Before the committee’s unusual move, antitrust authorities were the ones who paid the closest attention to the chip makers — mainly Qualcomm.

Qualcomm is the biggest supplier of chips for smartphones but gets much of its profit from patent royalties. Its business practices have prompted antitrust probes in the United States, Europe and Asia and a lawsuit by Apple, a longtime customer, challenging the royalty payments. Qualcomm denies wrongdoing.

Broadcom has built its market muscle by acquiring several dominant lines of chips, a mainstay of smartphones, data storage gear, set-top boxes and networking hardware. Customers include Apple, Samsung Electronics, Hewlett Packard Enterprise, Dell, AT&T and Cisco.

Buying Qualcomm would sharply expand Broadcom’s position in smartphones, adding technology that manages cellular communications and runs apps. For that and other reasons, Qualcomm has predicted long and risky antitrust reviews of the deal in several countries, though Broadcom has said it could navigate the process swiftly.

Any Broadcom tactics that the Federal Trade Commission is studying now are not likely to affect merger reviews unless some link can be found to Qualcomm’s business, said James Rill, a lawyer at Baker Botts who once headed the Justice Department’s antitrust division.

Broadcom said in January, “This F.T.C. review is immaterial to our business, does not relate to wireless and has no impact on our proposal to acquire Qualcomm.”

But it has been difficult to handicap such oversight, particularly in China. The authorities there forced Qualcomm to lower patent royalty rates in 2015, and some big smartphone makers have expressed fears that Broadcom would raise chip prices if it bought Qualcomm.

At a minimum, the Federal Trade Commission’s review adds another facet to the aggressive image of Mr. Tan, a Malaysian-born executive who has pleased Wall Street but alarmed tech workers by cutting jobs and long-term research after acquisitions.

“He’s as tough as nails,” said Raymond Bingham, a Silicon Valley veteran who helped found the China-backed private equity fund Canyon Bridge Capital Partners.

A CNBC article last week said Broadcom had used price increases and other threats to press for exclusive sales deals from customers such as Amazon, which was also hit by a Broadcom patent suit that was later settled. An Amazon spokeswoman declined to comment.

Some competitors and former customers echo such stories, insisting on anonymity because the negotiations are confidential. Western Digital’s document, titled “Broadcom Matters,” provides a new level of detail.

At issue were chips known as preamps, used in sending signals to and from disks that store data in drives. The document said Western Digital had no problems in acquiring them until its supplier, LSI, was acquired by Avago in 2014. Avago was renamed Broadcom after buying that company in 2016.

Broadcom executives demanded that Western Digital commit to buying 100 percent of its preamps from their company, a gambit to block new rivals, the document said.
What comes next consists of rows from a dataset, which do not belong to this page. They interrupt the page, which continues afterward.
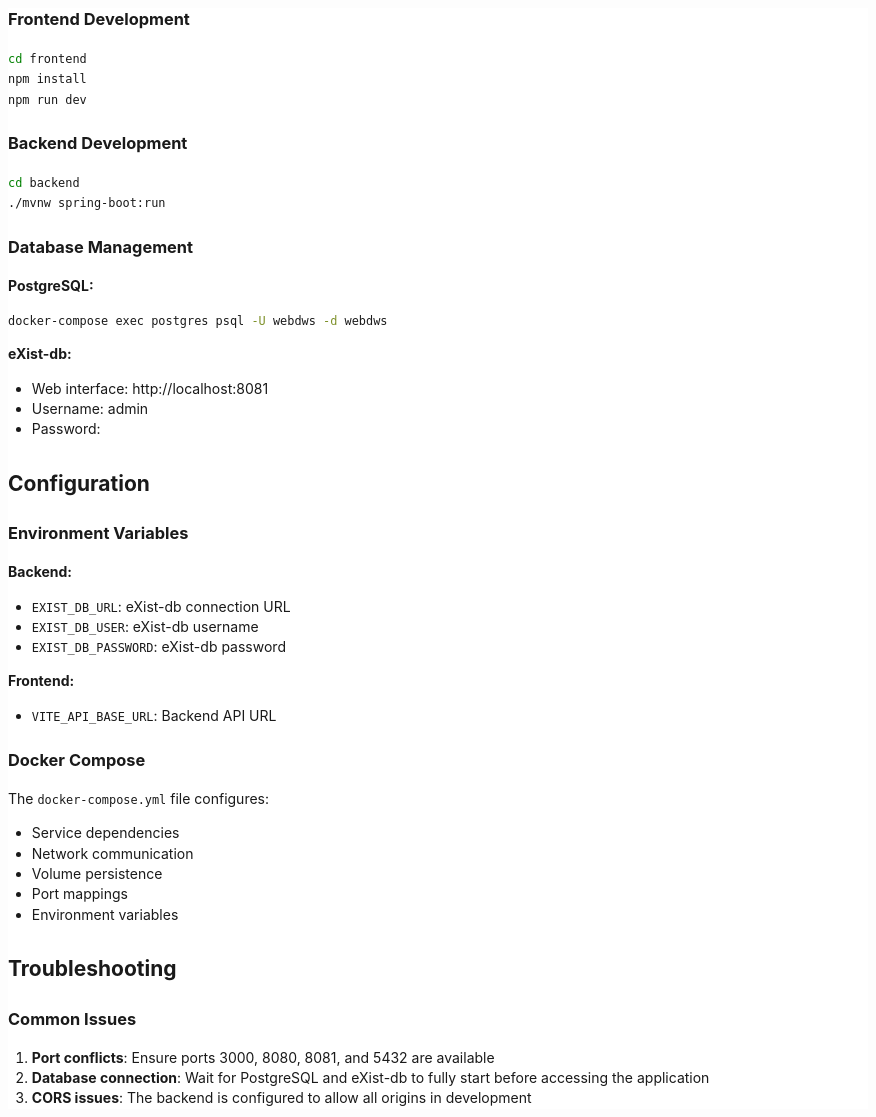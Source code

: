 ### Frontend Development

```bash
cd frontend
npm install
npm run dev
```

### Backend Development

```bash
cd backend
./mvnw spring-boot:run
```

### Database Management

**PostgreSQL:**
```bash
docker-compose exec postgres psql -U webdws -d webdws
```

**eXist-db:**
- Web interface: http://localhost:8081
- Username: admin
- Password: 

## Configuration

### Environment Variables

**Backend:**
- `EXIST_DB_URL`: eXist-db connection URL
- `EXIST_DB_USER`: eXist-db username
- `EXIST_DB_PASSWORD`: eXist-db password

**Frontend:**
- `VITE_API_BASE_URL`: Backend API URL

### Docker Compose

The `docker-compose.yml` file configures:
- Service dependencies
- Network communication
- Volume persistence
- Port mappings
- Environment variables

## Troubleshooting

### Common Issues

1. **Port conflicts**: Ensure ports 3000, 8080, 8081, and 5432 are available
2. **Database connection**: Wait for PostgreSQL and eXist-db to fully start before accessing the application
3. **CORS issues**: The backend is configured to allow all origins in development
Western Digital, which had been testing other chips for potential use, wrote that “a new entrant was compared to a ‘suicide bomber’ that would put downward pressure on prices.”

Western Digital refused to comply with Broadcom’s demands. Broadcom then stopped preamp shipments in February 2017, Western Digital wrote, though the cutoff was temporary. Broadcom “attempted to backtrack,” citing “various excuses” for the cutoff and ultimately “admitted that it should not have withheld shipments,” the document said.
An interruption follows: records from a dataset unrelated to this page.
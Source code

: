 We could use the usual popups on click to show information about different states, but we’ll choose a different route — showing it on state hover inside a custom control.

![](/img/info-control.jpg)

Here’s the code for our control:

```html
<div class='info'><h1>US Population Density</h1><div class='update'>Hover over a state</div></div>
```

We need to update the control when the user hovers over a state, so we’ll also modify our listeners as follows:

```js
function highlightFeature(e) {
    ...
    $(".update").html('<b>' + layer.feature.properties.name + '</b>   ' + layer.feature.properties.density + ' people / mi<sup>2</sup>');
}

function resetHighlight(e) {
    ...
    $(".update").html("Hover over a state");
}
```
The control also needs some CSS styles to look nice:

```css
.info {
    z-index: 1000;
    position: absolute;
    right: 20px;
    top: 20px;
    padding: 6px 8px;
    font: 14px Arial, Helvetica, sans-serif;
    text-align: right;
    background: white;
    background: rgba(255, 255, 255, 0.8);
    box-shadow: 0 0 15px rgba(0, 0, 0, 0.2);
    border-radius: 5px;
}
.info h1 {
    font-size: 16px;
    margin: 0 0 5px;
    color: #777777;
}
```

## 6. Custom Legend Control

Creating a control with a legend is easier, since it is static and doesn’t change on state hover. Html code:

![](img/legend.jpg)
Toshiba filed the document in response to a SanDisk lawsuit that unsuccessfully sought to block a sale of operations involved in their memory chip venture, which became part of a sale led by Bain Capital. The suit was settled last year.
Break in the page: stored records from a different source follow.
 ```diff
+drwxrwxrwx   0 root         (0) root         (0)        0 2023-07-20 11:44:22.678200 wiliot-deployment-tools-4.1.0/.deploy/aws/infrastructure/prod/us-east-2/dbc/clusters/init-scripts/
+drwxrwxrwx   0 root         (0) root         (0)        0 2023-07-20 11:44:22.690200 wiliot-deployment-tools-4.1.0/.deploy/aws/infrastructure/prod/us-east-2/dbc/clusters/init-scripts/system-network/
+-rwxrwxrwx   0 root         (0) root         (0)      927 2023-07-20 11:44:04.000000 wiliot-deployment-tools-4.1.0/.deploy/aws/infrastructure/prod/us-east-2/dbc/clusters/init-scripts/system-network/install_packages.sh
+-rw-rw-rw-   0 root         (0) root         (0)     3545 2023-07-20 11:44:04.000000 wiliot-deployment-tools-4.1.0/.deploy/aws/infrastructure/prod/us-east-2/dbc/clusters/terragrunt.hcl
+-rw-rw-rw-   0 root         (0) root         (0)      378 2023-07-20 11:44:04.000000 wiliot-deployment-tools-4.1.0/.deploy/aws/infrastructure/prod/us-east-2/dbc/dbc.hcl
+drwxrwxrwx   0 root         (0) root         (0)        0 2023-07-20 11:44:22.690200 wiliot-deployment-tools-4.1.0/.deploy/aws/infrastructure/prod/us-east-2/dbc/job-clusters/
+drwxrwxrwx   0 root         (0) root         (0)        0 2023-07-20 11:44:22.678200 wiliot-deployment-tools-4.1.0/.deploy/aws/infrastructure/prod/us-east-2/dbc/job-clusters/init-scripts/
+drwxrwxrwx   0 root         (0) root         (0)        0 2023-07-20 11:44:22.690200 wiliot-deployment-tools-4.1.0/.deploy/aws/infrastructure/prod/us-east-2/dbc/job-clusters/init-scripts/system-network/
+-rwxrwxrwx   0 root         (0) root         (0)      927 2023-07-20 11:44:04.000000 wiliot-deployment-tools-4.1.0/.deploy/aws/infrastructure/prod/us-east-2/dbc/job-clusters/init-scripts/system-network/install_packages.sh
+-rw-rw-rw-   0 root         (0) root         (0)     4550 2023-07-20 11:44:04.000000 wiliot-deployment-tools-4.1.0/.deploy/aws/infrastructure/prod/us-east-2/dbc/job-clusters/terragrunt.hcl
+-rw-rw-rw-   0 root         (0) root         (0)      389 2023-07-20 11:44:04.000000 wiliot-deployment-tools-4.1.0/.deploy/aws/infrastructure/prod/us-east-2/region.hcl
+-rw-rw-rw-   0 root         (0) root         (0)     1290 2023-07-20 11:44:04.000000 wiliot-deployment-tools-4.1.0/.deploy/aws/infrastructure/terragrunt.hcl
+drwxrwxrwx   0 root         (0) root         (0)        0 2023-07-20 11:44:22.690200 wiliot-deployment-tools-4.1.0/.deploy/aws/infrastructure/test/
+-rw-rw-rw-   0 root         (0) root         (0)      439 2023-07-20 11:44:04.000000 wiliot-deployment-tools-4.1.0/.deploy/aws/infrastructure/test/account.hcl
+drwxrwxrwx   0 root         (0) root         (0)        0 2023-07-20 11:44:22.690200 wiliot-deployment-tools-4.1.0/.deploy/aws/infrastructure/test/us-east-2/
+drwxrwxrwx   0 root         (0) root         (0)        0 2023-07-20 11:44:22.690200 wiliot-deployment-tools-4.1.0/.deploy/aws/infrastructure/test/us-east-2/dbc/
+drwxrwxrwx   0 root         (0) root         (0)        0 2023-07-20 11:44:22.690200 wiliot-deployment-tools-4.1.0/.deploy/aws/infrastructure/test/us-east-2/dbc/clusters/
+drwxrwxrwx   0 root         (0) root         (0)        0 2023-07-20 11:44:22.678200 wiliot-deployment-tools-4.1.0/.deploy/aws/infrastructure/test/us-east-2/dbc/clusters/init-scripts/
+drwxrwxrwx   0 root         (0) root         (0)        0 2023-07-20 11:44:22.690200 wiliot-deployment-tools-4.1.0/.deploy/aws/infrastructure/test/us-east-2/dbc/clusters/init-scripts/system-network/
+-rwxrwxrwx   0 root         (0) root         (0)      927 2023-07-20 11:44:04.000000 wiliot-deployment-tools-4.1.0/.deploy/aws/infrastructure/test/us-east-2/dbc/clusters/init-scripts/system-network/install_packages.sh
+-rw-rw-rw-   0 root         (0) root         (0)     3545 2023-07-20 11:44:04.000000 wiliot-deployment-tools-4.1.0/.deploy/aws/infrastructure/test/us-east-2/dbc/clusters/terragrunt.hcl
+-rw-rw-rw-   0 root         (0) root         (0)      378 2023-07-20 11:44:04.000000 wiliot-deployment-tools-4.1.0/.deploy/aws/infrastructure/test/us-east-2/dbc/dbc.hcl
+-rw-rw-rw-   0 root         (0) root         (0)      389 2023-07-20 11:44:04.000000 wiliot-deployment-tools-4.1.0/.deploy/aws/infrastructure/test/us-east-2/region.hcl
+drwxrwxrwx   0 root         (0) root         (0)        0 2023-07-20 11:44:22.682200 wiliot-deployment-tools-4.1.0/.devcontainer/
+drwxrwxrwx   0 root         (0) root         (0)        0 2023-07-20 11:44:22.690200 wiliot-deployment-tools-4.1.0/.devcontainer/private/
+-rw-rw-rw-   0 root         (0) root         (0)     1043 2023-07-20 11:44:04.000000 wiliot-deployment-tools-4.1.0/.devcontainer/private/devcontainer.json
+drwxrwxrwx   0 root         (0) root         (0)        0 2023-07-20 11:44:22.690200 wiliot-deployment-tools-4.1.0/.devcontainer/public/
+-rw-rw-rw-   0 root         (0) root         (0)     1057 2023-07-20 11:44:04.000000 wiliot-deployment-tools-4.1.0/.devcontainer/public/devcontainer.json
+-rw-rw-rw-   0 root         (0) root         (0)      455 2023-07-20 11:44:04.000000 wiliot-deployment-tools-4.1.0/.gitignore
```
Other Broadcom customers said the chip maker had been fair. “Broadcom is a pretty good partner for us,” said Bruce McClelland, chief executive of Arris International, which makes set-top boxes using Broadcom chips.

In an interview in December, Mr. Tan scoffed at the notion of raising prices or otherwise exploiting customer reliance on key Broadcom chips.

“That’s not sustainable,” he said. “If you do that, customers never come back to you.”